Reading your plagiarism report: sources, matches, percentages
Quick answer: The report has three parts — an overall match percentage, color highlights in your text, and a list of matched sources. Click any source to see exactly which sentences matched it.
The three parts of the report
After a scan, you see:
- Overall plagiarism percentage — how much of your text matched something already online.
- Inline highlights — matched segments are shaded in your text so you can see what triggered the match.
- Matched sources — a list of URLs, each with a match percentage and a count of matched segments.
What the percentage means
The overall percentage is the share of your text that overlaps with sources on the web. A few points of overlap are normal — common phrases, names, and citations match too. A high percentage means large passages line up closely with existing pages and are worth reviewing.
Note: A match is not automatically plagiarism. Quotes you cited, your own previously published text, and standard phrasing all show up as matches. Read the highlighted segments before drawing conclusions.
Sources and sentence-level attribution
The Matched Sources list shows each source URL with:
- Its match percentage — how much of your text overlaps with that one source.
- A segment count — how many separate passages matched it.
Click a source to see sentence-level attribution: the exact sentences in your text that matched that source are highlighted. This is the part that tells you what to fix, not just how much.
Fixing a high score
- Rewrite the highlighted passages in your own words, or quote and cite them properly.

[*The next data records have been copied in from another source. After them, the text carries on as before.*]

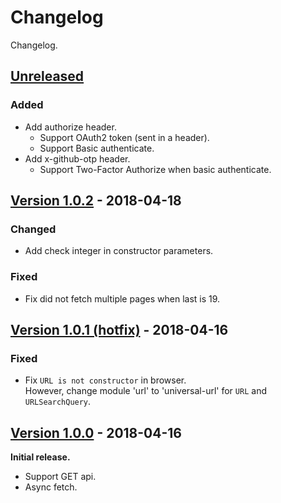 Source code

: # Changelog
Changelog.

## [Unreleased]
### Added
- Add authorize header.
    - Support OAuth2 token (sent in a header).
    - Support Basic authenticate.
- Add x-github-otp header.
    - Support Two-Factor Authorize when basic authenticate.

## [Version 1.0.2][1.0.2] - 2018-04-18
### Changed
- Add check integer in constructor parameters.

### Fixed
- Fix did not fetch multiple pages when last is 19.

## [Version 1.0.1 (hotfix)][1.0.1] - 2018-04-16
### Fixed
- Fix `URL is not constructor` in browser.  
However, change module 'url' to 'universal-url' for `URL` and `URLSearchQuery`.

## [Version 1.0.0][1.0.0] - 2018-04-16
**Initial release.**
* Support GET api.
* Async fetch.

[Unreleased]: https://github.com/kPherox/fetch-github-api/compare/1.0.2...develop
[1.0.2]: https://github.com/kPherox/fetch-github-api/compare/1.0.1...1.0.2
[1.0.1]: https://github.com/kPherox/fetch-github-api/compare/1.0.0...1.0.1
[1.0.0]: https://github.com/kPherox/fetch-github-api/compare/01dd3c9...1.0.0

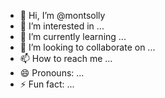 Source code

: - 👋 Hi, I’m @montsolly
- 👀 I’m interested in ...
- 🌱 I’m currently learning ...
- 💞️ I’m looking to collaborate on ...
- 📫 How to reach me ...
- 😄 Pronouns: ...
- ⚡ Fun fact: ...

<!---
montsolly/montsolly is a ✨ special ✨ repository because its `README.md` (this file) appears on your GitHub profile.
You can click the Preview link to take a look at your changes.
--->
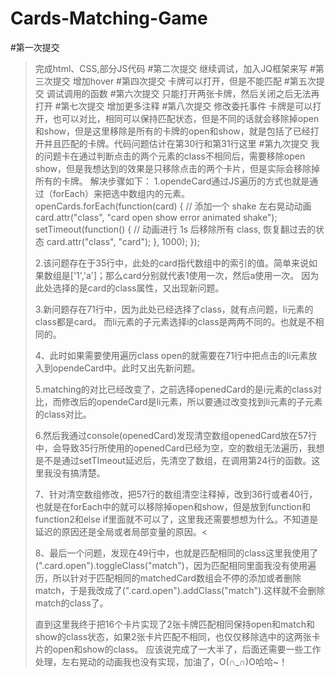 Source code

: # Cards-Matching-Game
#第一次提交
>完成html、CSS,部分JS代码
#第二次提交
>继续调试，加入JQ框架来写
#第三次提交
>增加hover
#第四次提交
>卡牌可以打开，但是不能匹配
#第五次提交
>调试调用的函数
#第六次提交
>只能打开两张卡牌，然后关闭之后无法再打开
#第七次提交
>增加更多注释
#第八次提交
>修改委托事件
>卡牌是可以打开，也可以对比，相同可以保持匹配状态，但是不同的话就会移除掉open和show，但是这里移除是所有的卡牌的open和show，就是包括了已经打开并且匹配的卡牌。代码问题估计在第30行和第31行这里
#第九次提交
>我的问题卡在通过判断点击的两个元素的class不相同后，需要移除open show，但是我想达到的效果是只移除点击的两个卡片，但是实际会移除掉所有的卡牌。
>解决步骤如下：
>1.opendeCard通过JS遍历的方式也就是通过（forEach）来把选中数组内的元素。
>openCards.forEach(function(card) {
>    // 添加一个 shake 左右晃动动画
>    card.attr("class", "card open show error animated shake");
>    setTimeout(function() {
>      // 动画进行 1s 后移除所有 class, 恢复翻过去的状态
>      card.attr("class", "card");
>    }, 1000);
>});
>
>2.该问题存在于35行中，此处的card指代数组中的索引的值。简单来说如果数组是['1','a']；那么card分别就代表1使用一次，然后a使用一次。
因为此处选择的是card的class属性，又出现新问题。
>
>3.新问题存在71行中，因为此处已经选择了class，就有点问题，li元素的class都是card。
而li元素的子元素选择i的class是两两不同的。也就是不相同的。
>
>4、此时如果需要使用遍历class open的就需要在71行中把点击的li元素放入到opendeCard中。此时又出先新问题。
>
>5.matching的对比已经改变了，之前选择openedCard的是i元素的class对比，而修改后的opendeCard是li元素，所以要通过改变找到li元素的子元素的class对比。
>
>6.然后我通过console(openedCard)发现清空数组openedCard放在57行中，会导致35行所使用的openedCard已经为空，空的数组无法遍历，我想是不是通过setTImeout延迟后，先清空了数组，在调用第24行的函数。这里我没有搞清楚。
>
>7、针对清空数组修改，把57行的数组清空注释掉，改到36行或者40行，也就是在forEach中的就可以移除掉open和show，但是放到function和function2和else if里面就不可以了，这里我还需要想想为什么。不知道是延迟的原因还是全局或者局部变量的原因。<
>
>8、最后一个问题，发现在49行中，也就是匹配相同的class这里我使用了 (".card.open").toggleClass("match")，因为匹配相同里面我没有使用遍历，所以针对于匹配相同的matchedCard数组会不停的添加或者删除match，于是我改成了(".card.open").addClass("match").这样就不会删除match的class了。
>
>直到这里我终于把16个卡片实现了2张卡牌匹配相同保持open和match和show的class状态，如果2张卡片匹配不相同，也仅仅移除选中的这两张卡片的open和show的class。
应该说完成了一大半了，后面还需要一些工作处理，左右晃动的动画我也没有实现，加油了，O(∩_∩)O哈哈~！




  
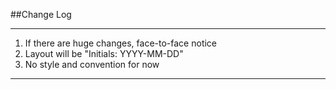 
##Change Log
______________________________________________________

1. If there are huge changes, face-to-face notice
2. Layout will be "Initials: YYYY-MM-DD"
3. No style and convention for now
______________________________________________________

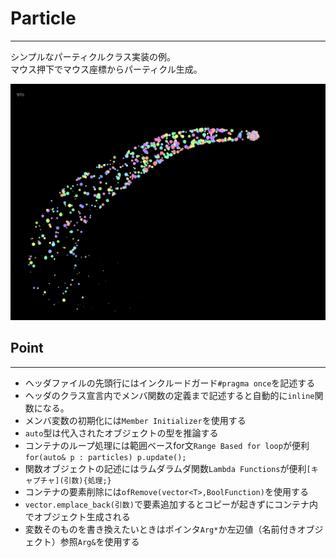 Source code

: # Particle
---
シンプルなパーティクルクラス実装の例。  
マウス押下でマウス座標からパーティクル生成。  
  
![screenshot](screenshot.png)

## Point
---
- ヘッダファイルの先頭行にはインクルードガード`#pragma once`を記述する
- ヘッダのクラス宣言内でメンバ関数の定義まで記述すると自動的に`inline`関数になる。
- メンバ変数の初期化には`Member Initializer`を使用する
- `auto`型は代入されたオブジェクトの型を推論する
- コンテナのループ処理には範囲ベースfor文`Range Based for loop`が便利 `for(auto& p : particles) p.update();`
- 関数オブジェクトの記述にはラムダラムダ関数`Lambda Functions`が便利`[キャプチャ](引数){処理;}`
- コンテナの要素削除には`ofRemove(vector<T>,BoolFunction)`を使用する
- `vector.emplace_back(引数)`で要素追加するとコピーが起きずにコンテナ内でオブジェクト生成される
- 変数そのものを書き換えたいときはポインタ`Arg*`か左辺値（名前付きオブジェクト）参照`Arg&`を使用する
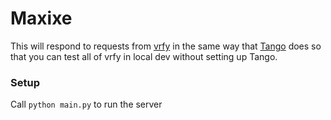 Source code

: # Maxixe

This will respond to requests from [vrfy](https://github.com/reed-college/vrfy) in the same way that [Tango](https://github.com/autolab/Tango) does so that you can test all of vrfy in local dev without setting up Tango.

### Setup
Call `python main.py` to run  the server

- Re-run the scan after editing to confirm the overlap dropped.
- For loose paraphrases that still match, change sentence structure, not just a few words.
FAQ
Does the checker scan academic databases? No — it scans the open web. Paywalled databases like JSTOR or ProQuest are not in scope.
Can I export the report? The on-screen report is the report. Use your browser's print or save-as-PDF to keep a copy.
Why did it find matches in my own original text? Common phrasing, names, and citations match existing pages. Check the highlighted segments to judge each one.